While certain other guests are being gathered together, I will mention another decoration of the halls, peculiar to St. Petersburg. On either side of all the doors of communication in the long range of halls, stands a negro in rich Oriental costume, reminding one of the mute palace-guards in the Arabian tales. Happening to meet one of these men in the Summer Garden, I addressed him in Arabic; but he knew only enough of the language to inform me that he was born in Dar-Fur. I presume, therefore, they were obtained in Constantinople. In the large halls, which are illustrated with paintings of battles, in all the Russian campaigns from Pultowa to Sebastopol, are posted companies of soldiers at the farther end,—a different regiment to each hall. For six hours these men and their officers stand motionless as statues. Not a movement, except now and then of the eyelid, can be detected: even their respiration seems to be suspended. There is something weird and uncanny in such a preternatural silence and apparent death-in-life. I became impressed with the idea that some form of catalepsy had seized and bound them in strong trance. The eyeballs were fixed: they stared at me and saw me not: the hands were glued to the weapons, and the feet to the floor. I suspect there must have been some stolen relief when no guest happened to be present, yet, come when I might, I found them, unchanged. When I reflected that the men were undoubtedly very proud of the distinction they enjoyed, and that their case demanded no sympathy, I could inspect and admire them with an easy mind.
The Grand Chamberlain now advances, followed by the Imperial family, behind which, in a certain order of precedence, the guests fall into place, and we presently reach a supper-hall, gleaming with silver and crystal. There are five others, I am told, and each of the two thousand guests has his chair and plate. In the centre stands the Imperial table, on a low platform: between wonderful epergnes of gold spreads a bed of hyacinths and crocuses. Hundreds of other epergnes, of massive silver, flash from the tables around. The forks and spoons are gold, the decanters of frosted crystal, covered with silver vine-leaves; even the salt-cellars are works of Art. It is quite proper that the supper should be substantial; and as one such entertainment is a pattern for all that succeed, I may be allowed to mention the principal dishes: creme de l'orge, pate de foie gras, cutlets of fowl, game, asparagus, and salad, followed by fruits, ices, and bonbons, and moistened with claret, Sauterne, and Champagne. I confess, however, that the superb silver chasing, and the balmy hyacinths which almost leaved over my plate, feasted my senses quite as much as the delicate viands.

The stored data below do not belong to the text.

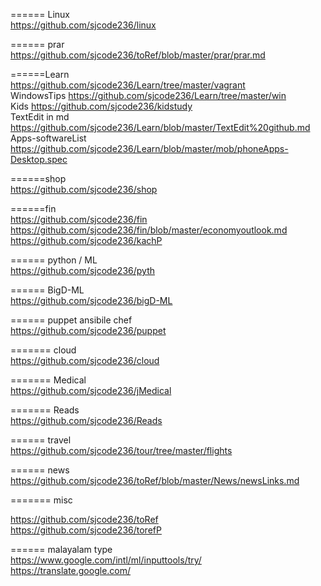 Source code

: 



====== Linux     
https://github.com/sjcode236/linux     

====== prar     
https://github.com/sjcode236/toRef/blob/master/prar/prar.md  

======Learn      
https://github.com/sjcode236/Learn/tree/master/vagrant     
WindowsTips https://github.com/sjcode236/Learn/tree/master/win    
Kids  https://github.com/sjcode236/kidstudy      
TextEdit in md  https://github.com/sjcode236/Learn/blob/master/TextEdit%20github.md       
Apps-softwareList  https://github.com/sjcode236/Learn/blob/master/mob/phoneApps-Desktop.spec     

======shop     
https://github.com/sjcode236/shop     

======fin     
https://github.com/sjcode236/fin     
https://github.com/sjcode236/fin/blob/master/economyoutlook.md     
https://github.com/sjcode236/kachP    
   

====== python / ML     
https://github.com/sjcode236/pyth     

====== BigD-ML  
https://github.com/sjcode236/bigD-ML    

====== puppet ansibile chef      
https://github.com/sjcode236/puppet     

======= cloud     
https://github.com/sjcode236/cloud     

======= Medical     
https://github.com/sjcode236/jMedical     

======= Reads    
https://github.com/sjcode236/Reads    

====== travel     
https://github.com/sjcode236/tour/tree/master/flights     


======  news   
https://github.com/sjcode236/toRef/blob/master/News/newsLinks.md     

======= misc   
  
https://github.com/sjcode236/toRef       
https://github.com/sjcode236/torefP   



======  malayalam type     
https://www.google.com/intl/ml/inputtools/try/     
https://translate.google.com/       






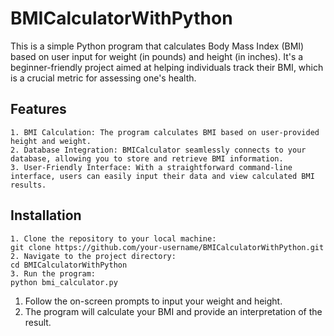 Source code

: # BMICalculatorWithPython

This is a simple Python program that calculates Body Mass Index (BMI) based on user input for weight (in pounds) and height (in inches). It's a beginner-friendly project aimed at helping individuals track their BMI, which is a crucial metric for assessing one's health.

## Features
    1. BMI Calculation: The program calculates BMI based on user-provided height and weight.
    2. Database Integration: BMICalculator seamlessly connects to your database, allowing you to store and retrieve BMI information.
    3. User-Friendly Interface: With a straightforward command-line interface, users can easily input their data and view calculated BMI results.
## Installation
    1. Clone the repository to your local machine:
    git clone https://github.com/your-username/BMICalculatorWithPython.git
    2. Navigate to the project directory:
    cd BMICalculatorWithPython
    3. Run the program:
    python bmi_calculator.py


1. Follow the on-screen prompts to input your weight and height.
2. The program will calculate your BMI and provide an interpretation of the result.
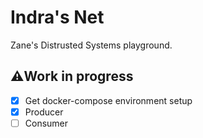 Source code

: # Indra's Net 

Zane's Distrusted Systems playground.

## ⚠️Work in progress

- [x] Get docker-compose environment setup
- [x] Producer
- [ ] Consumer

After supper, the company returns to the Hall of St. George, a quadrille or two is danced to promote digestion, and the members of the Imperial family, bowing first to the diplomatic corps, and then to the other guests, retire to the private apartments of the palace. Now we are at liberty to leave,—not sooner,—and rapidly, yet not with undignified haste, seek the main staircase. Cloaking and booting (Ivan being on hand, with eyes like a lynx) are performed without regard to head-dress or uniform, and we wait while the carriages are being called, until the proper pozlannik turns up. If we envied those who got off sooner, we are now envied by those who still must wait, bulky in black satin or cloth, in sable or raccoon skin. It is half-past three when we reach home, and there are still six hours until sunrise.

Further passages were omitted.